City life is noisy. We become used to the clunking of oil trains crossing the Mississippi, traffic noises and midnight drag races, sirens, the warning bells on the green line, the occasional shouts from the street. Windows open or closed is only a matter of adjusting the volume. The city, alive, is always around us.

Sometimes, though, there’s a moment when there are few, or no, people on the sidewalk bordering a street with less traffic. We’re between trains. It might even be snowing, each flake having a tiny quieting effect, as it does a tiny beautifying effect. Multiplied by billions, and both the quiet and the beauty are amplified by light falling from windows and streetlamps.

And in those quieter moments, I’ve noted, the rock doves can sometimes be heard.

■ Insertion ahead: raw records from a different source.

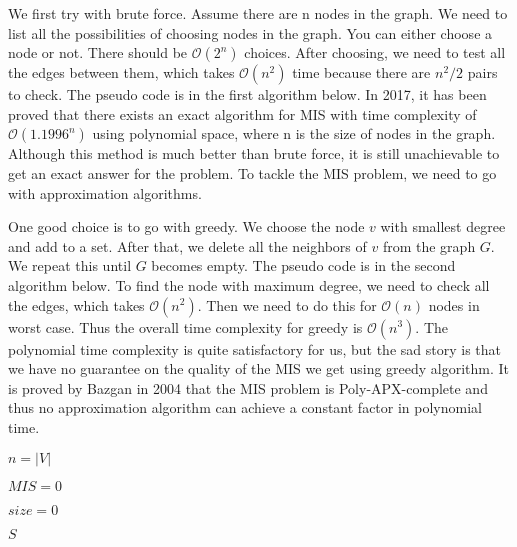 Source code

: \documentclass[catalog.tex]{subfiles}
\begin{document}
We first try with brute force. Assume there are n nodes in the graph. We need to list all the possibilities of choosing nodes in the graph. You can either choose a node or not. There should be $\mathcal{O}(2^n)$ choices. After choosing, we need to test all the edges between them, which takes $\mathcal{O}(n^2)$ time because there are $n^2/2$ pairs to check. The pseudo code is in the first algorithm below. In 2017, it has been proved that there exists an exact algorithm for MIS with time complexity of $\mathcal{O}(1.1996^n)$ using polynomial space, where n is the size of nodes in the graph\cite{xiao2017exact}. Although this method is much better than brute force, it is still unachievable to get an exact answer for the problem. To tackle the MIS problem, we need to go with approximation algorithms. \newline

One good choice is to go with greedy. We choose the node $v$ with smallest degree and add to a set. After that, we delete all the neighbors of $v$ from the graph $G$. We repeat this until $G$ becomes empty. The pseudo code is in the second algorithm below. To find the node with maximum degree, we need to check all the edges, which takes $\mathcal{O}(n^2)$. Then we need to do this for $\mathcal{O}(n)$ nodes in worst case. Thus the overall time complexity for greedy is $\mathcal{O}(n^3)$. The polynomial time complexity is quite satisfactory for us, but the sad story is that we have no guarantee on the quality of the MIS we get using greedy algorithm. It is proved by Bazgan in 2004 that the MIS problem is Poly-APX-complete and thus no approximation algorithm can achieve a constant factor in polynomial time\cite{bazgan2005completeness}.


\begin{Algorithm}[brute force\label{alg:\currfilebase}]
	\BlankLine
	$n = |V|$

	$MIS = 0$

	$size = 0$

	
	\Ret $S$

\end{Algorithm}
\end{document}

They are perching or roosting or resting on ledges and cornices and windowsills above the street – our variety of stately architecture mimics the cliffs they originally came from. It might be that the south-facing stone holds a little of the day’s heat for them.  Perhaps they are talking to each other. Perhaps they are talking to the building, and the building is listening to them, a long-standing conversation. That wall and windows have been there since 1916 and the birds have been with us much longer.

The building I’m thinking of was commissioned by seminal railroad man James J. Hill near the end of his life, as the largest office building west of Chicago (a distinction it held until the 1971 opening of the IDS building in our sister city). It’s now called 180 East Fifth, but the south side I’m thinking of, that the pigeons seem to frequent, looms straight up over Fourth Street.  

And, walking down the street in a quiet moment, we can hear them above. Not a dovecote, not a forest, not a park nearby; the starlings occupy the playground opposite.   But a sound of nature, a sound of conversation in an unknown language, a sound of distant contentment in the very middle of our neighborhood, one more thread in the city tapestry of sound.  Not rats, not rats at all.